Investigation of anaplastic lymphoma kinase (ALK) translocations in gastric and esophageal signet ring cell carcinomas.

Abstract

e15106 Background: Anaplastic lymphoma kinase (ALK) fusion oncogenes are present in multiple cancer types. The inversion of echinoderm microtubule associated protein like 4 (EML4) and ALK genes on chromosome 2 is present in a subset of non-small cell lung cancer (NSCLC) patients. ALK mutated lung cancers demonstrate a significantly higher incidence of signet ring cell histology than compared to ALK-negative tumors. Based on the histological similarities of ALK positive NSCLC and signet ring cell carcinomas (SRCC) of the GI tract, we hypothesized that gastric and/or esophageal SRCC may also harbor ALK translocations. Methods: Thirty-five formalin-fixed, paraffin-embedded (FFPE) tissue specimens of SRCC originating from esophageal, GE junction or gastric locations were obtained from the Fletcher Allen Healthcare (Burlington, Vermont) tissue bank following Internal Review Board guidelines. Confirmation of SRCC or adenocarcinoma with signet ring cell features was confirmed by a board certified, gastrointestinal pathologist.
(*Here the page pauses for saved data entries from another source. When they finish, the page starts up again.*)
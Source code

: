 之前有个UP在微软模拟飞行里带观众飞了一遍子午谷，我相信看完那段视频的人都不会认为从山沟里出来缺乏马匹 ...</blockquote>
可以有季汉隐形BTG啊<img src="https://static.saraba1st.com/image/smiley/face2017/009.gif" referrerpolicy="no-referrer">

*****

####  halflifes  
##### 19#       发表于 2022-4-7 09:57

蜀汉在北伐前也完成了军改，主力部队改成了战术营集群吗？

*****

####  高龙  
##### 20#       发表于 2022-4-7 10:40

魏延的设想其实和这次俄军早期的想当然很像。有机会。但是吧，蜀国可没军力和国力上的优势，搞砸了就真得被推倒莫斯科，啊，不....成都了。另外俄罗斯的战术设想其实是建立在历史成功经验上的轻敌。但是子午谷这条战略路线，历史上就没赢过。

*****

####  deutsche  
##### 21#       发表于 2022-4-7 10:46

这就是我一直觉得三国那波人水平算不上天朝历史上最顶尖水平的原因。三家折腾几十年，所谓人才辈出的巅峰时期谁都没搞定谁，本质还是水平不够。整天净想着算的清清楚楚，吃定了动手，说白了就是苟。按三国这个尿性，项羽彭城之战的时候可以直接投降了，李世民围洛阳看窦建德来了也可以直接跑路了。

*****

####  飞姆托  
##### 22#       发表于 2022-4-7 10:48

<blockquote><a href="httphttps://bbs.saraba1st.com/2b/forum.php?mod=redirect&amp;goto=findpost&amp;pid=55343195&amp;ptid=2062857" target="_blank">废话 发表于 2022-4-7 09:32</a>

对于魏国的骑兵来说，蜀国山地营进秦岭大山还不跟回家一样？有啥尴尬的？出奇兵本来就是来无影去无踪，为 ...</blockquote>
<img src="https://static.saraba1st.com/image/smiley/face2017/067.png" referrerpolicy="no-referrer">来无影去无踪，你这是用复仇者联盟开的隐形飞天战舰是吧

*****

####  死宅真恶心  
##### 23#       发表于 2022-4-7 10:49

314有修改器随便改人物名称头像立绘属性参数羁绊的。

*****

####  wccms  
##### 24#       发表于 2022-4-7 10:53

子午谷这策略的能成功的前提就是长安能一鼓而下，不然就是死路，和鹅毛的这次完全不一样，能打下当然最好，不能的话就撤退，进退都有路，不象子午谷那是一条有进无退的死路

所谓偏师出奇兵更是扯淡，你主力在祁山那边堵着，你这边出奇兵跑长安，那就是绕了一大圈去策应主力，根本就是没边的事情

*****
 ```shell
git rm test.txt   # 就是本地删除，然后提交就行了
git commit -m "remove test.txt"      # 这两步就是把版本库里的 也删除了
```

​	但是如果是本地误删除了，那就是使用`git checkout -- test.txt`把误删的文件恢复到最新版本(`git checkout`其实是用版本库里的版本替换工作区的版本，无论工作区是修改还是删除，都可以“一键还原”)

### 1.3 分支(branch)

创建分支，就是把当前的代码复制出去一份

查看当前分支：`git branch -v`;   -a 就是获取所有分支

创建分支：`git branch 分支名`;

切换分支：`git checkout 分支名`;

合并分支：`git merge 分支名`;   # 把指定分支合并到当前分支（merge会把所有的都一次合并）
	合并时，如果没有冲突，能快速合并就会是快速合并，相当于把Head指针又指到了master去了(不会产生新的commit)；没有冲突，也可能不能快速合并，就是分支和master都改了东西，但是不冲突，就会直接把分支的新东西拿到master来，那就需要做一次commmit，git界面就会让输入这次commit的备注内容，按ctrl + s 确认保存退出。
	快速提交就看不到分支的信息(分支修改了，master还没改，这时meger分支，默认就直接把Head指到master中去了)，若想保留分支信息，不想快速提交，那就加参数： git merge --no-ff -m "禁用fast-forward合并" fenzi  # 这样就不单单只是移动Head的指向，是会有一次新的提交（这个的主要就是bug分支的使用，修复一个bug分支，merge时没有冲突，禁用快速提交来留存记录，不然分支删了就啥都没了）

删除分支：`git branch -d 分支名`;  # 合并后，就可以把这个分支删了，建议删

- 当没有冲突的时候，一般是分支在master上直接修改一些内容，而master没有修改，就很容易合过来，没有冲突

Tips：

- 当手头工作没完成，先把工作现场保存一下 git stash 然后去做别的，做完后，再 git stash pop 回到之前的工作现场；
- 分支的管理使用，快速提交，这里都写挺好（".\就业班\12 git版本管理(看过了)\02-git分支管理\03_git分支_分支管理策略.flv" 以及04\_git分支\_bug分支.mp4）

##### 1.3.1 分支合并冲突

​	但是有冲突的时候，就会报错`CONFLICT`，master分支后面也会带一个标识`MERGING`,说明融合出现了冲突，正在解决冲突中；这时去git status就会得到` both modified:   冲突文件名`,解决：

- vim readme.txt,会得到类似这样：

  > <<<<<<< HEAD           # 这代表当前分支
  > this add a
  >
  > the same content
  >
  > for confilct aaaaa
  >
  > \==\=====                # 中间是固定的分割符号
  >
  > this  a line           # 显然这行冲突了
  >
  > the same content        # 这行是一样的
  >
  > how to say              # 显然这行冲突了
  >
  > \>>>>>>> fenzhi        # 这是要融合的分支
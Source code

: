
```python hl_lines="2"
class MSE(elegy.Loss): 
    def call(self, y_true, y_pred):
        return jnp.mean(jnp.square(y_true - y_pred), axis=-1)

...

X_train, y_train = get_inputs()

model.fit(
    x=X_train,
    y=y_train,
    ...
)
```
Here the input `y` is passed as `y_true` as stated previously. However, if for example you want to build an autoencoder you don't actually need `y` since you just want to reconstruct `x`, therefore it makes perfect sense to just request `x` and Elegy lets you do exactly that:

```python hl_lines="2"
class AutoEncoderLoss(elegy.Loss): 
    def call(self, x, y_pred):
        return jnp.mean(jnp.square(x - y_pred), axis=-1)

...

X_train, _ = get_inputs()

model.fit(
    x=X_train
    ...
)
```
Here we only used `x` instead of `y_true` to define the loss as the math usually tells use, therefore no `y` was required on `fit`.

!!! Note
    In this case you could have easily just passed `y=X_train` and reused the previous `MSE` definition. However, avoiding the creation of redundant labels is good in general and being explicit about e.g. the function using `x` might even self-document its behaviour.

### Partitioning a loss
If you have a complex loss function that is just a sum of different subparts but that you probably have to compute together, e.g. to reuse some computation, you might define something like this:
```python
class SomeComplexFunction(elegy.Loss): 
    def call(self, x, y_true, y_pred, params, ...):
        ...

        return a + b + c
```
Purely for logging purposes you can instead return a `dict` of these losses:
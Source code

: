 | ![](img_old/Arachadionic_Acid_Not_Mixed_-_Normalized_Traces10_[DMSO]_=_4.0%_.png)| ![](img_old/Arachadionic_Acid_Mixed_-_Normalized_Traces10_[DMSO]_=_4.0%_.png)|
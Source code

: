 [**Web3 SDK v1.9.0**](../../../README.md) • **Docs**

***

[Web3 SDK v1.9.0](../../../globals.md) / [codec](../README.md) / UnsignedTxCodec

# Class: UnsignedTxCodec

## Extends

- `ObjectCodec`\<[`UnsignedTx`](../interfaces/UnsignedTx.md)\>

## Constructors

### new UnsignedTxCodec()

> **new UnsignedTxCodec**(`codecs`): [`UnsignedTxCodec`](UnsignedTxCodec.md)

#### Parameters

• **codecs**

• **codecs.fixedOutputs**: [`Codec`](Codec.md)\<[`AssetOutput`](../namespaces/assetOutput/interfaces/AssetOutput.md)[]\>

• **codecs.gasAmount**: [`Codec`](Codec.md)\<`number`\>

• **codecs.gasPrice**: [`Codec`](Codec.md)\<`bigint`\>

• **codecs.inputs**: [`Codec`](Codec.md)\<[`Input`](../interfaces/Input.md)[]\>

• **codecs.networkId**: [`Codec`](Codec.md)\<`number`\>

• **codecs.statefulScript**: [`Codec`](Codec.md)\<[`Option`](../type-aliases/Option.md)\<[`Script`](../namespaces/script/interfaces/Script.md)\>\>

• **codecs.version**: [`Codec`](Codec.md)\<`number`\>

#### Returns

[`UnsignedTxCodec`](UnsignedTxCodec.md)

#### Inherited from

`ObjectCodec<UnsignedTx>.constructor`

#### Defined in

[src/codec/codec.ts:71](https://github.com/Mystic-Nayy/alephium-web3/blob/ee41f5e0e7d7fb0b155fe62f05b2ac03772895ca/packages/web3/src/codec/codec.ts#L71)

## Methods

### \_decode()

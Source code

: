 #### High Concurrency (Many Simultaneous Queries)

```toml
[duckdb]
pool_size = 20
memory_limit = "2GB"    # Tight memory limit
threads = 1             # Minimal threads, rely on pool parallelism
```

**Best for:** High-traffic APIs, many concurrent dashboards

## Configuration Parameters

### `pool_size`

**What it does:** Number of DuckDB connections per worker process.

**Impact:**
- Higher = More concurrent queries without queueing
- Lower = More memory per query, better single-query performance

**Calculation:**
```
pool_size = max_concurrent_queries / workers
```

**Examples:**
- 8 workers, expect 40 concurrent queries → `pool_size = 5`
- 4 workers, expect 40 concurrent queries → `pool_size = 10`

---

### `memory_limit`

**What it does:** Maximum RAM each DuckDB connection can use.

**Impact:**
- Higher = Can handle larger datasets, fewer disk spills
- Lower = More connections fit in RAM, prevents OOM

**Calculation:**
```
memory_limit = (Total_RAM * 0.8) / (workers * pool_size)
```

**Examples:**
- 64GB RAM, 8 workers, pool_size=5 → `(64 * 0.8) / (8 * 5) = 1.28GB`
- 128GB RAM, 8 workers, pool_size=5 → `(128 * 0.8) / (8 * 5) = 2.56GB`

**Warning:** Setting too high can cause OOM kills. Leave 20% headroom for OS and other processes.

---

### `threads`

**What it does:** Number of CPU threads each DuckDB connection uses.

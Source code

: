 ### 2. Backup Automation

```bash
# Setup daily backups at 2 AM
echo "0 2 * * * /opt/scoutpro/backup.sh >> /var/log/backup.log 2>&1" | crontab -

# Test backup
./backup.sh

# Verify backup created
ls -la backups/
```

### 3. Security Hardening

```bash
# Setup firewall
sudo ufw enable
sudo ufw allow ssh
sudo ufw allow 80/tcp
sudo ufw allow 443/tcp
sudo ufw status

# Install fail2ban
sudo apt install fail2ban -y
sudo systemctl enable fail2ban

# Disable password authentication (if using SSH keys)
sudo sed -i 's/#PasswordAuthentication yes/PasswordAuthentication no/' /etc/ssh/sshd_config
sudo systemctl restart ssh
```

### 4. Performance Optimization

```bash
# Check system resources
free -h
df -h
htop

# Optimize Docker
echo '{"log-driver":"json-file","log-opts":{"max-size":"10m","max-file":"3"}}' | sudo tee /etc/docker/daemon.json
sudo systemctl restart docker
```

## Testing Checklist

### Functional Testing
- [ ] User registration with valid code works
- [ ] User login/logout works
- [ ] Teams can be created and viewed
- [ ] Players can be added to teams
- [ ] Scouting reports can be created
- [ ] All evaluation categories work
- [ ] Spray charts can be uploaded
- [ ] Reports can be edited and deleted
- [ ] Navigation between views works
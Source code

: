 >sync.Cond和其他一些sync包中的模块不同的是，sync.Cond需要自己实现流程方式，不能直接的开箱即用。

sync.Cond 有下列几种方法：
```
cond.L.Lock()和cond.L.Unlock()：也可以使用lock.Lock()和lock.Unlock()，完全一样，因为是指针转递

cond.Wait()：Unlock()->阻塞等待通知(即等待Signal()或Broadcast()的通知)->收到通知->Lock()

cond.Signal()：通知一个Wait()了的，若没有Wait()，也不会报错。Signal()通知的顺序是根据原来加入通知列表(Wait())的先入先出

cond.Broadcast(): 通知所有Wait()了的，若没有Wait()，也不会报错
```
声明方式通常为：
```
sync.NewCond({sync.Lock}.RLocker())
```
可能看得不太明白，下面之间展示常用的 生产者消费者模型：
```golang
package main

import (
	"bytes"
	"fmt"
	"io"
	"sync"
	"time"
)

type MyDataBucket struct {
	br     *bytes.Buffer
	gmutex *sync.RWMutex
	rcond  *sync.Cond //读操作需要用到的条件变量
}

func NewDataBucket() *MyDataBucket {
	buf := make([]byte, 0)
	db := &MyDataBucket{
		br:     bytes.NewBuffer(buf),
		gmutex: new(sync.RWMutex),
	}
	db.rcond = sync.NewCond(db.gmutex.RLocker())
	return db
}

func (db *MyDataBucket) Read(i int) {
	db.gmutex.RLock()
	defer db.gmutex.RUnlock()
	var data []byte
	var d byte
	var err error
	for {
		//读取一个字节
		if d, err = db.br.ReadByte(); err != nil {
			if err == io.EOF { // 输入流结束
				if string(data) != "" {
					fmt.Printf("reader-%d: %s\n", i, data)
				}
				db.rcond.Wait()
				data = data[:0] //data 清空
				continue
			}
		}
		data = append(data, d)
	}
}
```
SRCC specimens were analyzed by fluorescence in situ hybridization (FISH) analysis using an ALK (2p23) break-apart probe (Kreatech Diagnostics). Results: The FISH analysis revealed no evidence of ALK translocation: all thirty-five (100%) SRCC specimens showed intact (yellow) ALK FISH signals. Conclusions: These data indicate that despite histological similarities between SRCC of the GI tract and ALK positive NSCLC, ALK translocations are unlikely to be a significant contributor to gastric and esophageal SRCC molecular etiology. Further genomic investigations are on-going. This study was performed with funding received from the Lake Champlain Cancer Research Organization.